§ **EXERCISE**: For the records below, output each line exactly as it appears, from the first through the line with "Jack of hearts".

(Stored data)
"""

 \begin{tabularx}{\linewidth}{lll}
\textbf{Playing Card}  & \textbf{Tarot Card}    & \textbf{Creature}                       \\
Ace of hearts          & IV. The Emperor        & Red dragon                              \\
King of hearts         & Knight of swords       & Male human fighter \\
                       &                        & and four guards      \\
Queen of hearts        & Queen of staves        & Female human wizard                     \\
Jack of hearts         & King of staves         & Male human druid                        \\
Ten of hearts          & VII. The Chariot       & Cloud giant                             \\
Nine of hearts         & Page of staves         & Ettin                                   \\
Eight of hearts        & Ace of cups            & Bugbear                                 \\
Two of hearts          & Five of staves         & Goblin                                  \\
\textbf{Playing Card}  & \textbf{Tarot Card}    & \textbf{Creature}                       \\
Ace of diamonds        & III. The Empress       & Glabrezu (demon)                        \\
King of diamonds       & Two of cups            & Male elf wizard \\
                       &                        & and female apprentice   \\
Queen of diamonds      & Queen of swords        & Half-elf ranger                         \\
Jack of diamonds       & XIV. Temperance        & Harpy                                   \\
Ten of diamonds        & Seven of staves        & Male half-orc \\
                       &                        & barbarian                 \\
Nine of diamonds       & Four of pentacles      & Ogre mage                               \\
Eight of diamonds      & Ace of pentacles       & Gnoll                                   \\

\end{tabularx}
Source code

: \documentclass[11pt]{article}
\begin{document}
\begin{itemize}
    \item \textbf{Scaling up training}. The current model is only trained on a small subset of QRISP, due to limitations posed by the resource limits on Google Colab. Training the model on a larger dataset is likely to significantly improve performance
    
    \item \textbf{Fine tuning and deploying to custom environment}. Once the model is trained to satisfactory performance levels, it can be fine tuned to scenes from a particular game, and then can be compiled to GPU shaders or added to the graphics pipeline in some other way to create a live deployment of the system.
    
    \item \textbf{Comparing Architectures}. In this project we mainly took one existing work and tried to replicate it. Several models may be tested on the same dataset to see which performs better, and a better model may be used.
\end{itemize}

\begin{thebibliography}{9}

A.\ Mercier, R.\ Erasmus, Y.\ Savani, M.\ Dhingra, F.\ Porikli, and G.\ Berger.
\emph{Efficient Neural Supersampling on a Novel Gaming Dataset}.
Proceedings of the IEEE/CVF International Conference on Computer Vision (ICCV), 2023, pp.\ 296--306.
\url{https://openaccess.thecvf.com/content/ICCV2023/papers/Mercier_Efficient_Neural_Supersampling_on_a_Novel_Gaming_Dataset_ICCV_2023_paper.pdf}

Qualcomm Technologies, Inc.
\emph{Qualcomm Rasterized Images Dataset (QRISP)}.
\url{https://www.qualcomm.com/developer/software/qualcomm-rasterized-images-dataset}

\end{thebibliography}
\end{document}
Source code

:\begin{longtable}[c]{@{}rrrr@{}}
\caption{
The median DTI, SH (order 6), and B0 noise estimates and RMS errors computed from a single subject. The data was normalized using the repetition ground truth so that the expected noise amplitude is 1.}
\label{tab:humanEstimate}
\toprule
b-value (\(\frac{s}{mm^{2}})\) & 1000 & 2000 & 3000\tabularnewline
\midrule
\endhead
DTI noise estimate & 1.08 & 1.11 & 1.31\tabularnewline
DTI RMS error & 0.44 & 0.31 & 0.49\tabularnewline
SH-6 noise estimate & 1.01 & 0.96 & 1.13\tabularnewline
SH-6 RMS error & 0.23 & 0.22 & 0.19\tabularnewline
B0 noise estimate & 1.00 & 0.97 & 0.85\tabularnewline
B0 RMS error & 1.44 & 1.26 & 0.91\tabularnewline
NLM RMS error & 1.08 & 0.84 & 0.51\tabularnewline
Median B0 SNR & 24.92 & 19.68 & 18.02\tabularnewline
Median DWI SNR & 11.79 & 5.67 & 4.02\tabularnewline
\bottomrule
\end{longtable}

"""

§ **THE ANSWER**:
 \begin{tabularx}{\linewidth}{lll}
\textbf{Playing Card}  & \textbf{Tarot Card}    & \textbf{Creature}                       \\
Ace of hearts          & IV. The Emperor        & Red dragon                              \\
King of hearts         & Knight of swords       & Male human fighter \\
                       &                        & and four guards      \\
Queen of hearts        & Queen of staves        & Female human wizard                     \\
Jack of hearts         & King of staves         & Male human druid                        \\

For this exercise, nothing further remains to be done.